Provided information:
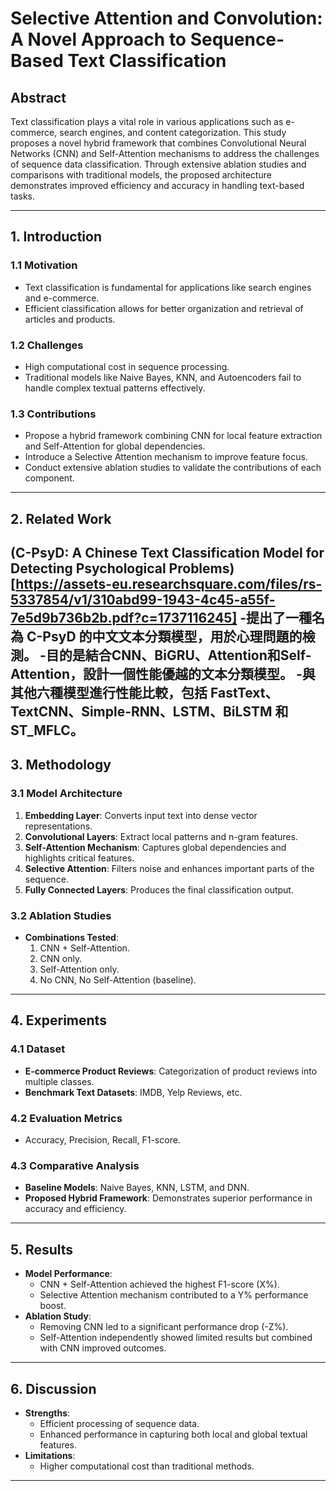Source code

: # Selective Attention and Convolution: A Novel Approach to Sequence-Based Text Classification

## **Abstract**
Text classification plays a vital role in various applications such as e-commerce, search engines, and content categorization. This study proposes a novel hybrid framework that combines Convolutional Neural Networks (CNN) and Self-Attention mechanisms to address the challenges of sequence data classification. Through extensive ablation studies and comparisons with traditional models, the proposed architecture demonstrates improved efficiency and accuracy in handling text-based tasks.

---

## **1. Introduction**
### **1.1 Motivation**
- Text classification is fundamental for applications like search engines and e-commerce.
- Efficient classification allows for better organization and retrieval of articles and products.
  
### **1.2 Challenges**
- High computational cost in sequence processing.
- Traditional models like Naive Bayes, KNN, and Autoencoders fail to handle complex textual patterns effectively.

### **1.3 Contributions**
- Propose a hybrid framework combining CNN for local feature extraction and Self-Attention for global dependencies.
- Introduce a Selective Attention mechanism to improve feature focus.
- Conduct extensive ablation studies to validate the contributions of each component.

---

## **2. Related Work**
(C-PsyD: A Chinese Text Classification Model for Detecting Psychological Problems)[https://assets-eu.researchsquare.com/files/rs-5337854/v1/310abd99-1943-4c45-a55f-7e5d9b736b2b.pdf?c=1737116245]
-提出了一種名為 C-PsyD 的中文文本分類模型，用於心理問題的檢測。
-目的是結合CNN、BiGRU、Attention和Self-Attention，設計一個性能優越的文本分類模型。
-與其他六種模型進行性能比較，包括 FastText、TextCNN、Simple-RNN、LSTM、BiLSTM 和 ST_MFLC。
---

## **3. Methodology**
### **3.1 Model Architecture**
1. **Embedding Layer**: Converts input text into dense vector representations.
2. **Convolutional Layers**: Extract local patterns and n-gram features.
3. **Self-Attention Mechanism**: Captures global dependencies and highlights critical features.
4. **Selective Attention**: Filters noise and enhances important parts of the sequence.
5. **Fully Connected Layers**: Produces the final classification output.

### **3.2 Ablation Studies**
- **Combinations Tested**:
  1. CNN + Self-Attention.
  2. CNN only.
  3. Self-Attention only.
  4. No CNN, No Self-Attention (baseline).

---

## **4. Experiments**
### **4.1 Dataset**
- **E-commerce Product Reviews**: Categorization of product reviews into multiple classes.
- **Benchmark Text Datasets**: IMDB, Yelp Reviews, etc.

### **4.2 Evaluation Metrics**
- Accuracy, Precision, Recall, F1-score.

### **4.3 Comparative Analysis**
- **Baseline Models**: Naive Bayes, KNN, LSTM, and DNN.
- **Proposed Hybrid Framework**: Demonstrates superior performance in accuracy and efficiency.

---

## **5. Results**
- **Model Performance**:
  - CNN + Self-Attention achieved the highest F1-score (X%).
  - Selective Attention mechanism contributed to a Y% performance boost.
- **Ablation Study**:
  - Removing CNN led to a significant performance drop (-Z%).
  - Self-Attention independently showed limited results but combined with CNN improved outcomes.

---

## **6. Discussion**
- **Strengths**:
  - Efficient processing of sequence data.
  - Enhanced performance in capturing both local and global textual features.
- **Limitations**:
  - Higher computational cost than traditional methods.

---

The problem:
Copy exactly, with no other lines, the stretch of the material that begins at the line containing "- Enhanced performance" and ends at its last line.

Problem solution:
  - Enhanced performance in capturing both local and global textual features.
- **Limitations**:
  - Higher computational cost than traditional methods.

---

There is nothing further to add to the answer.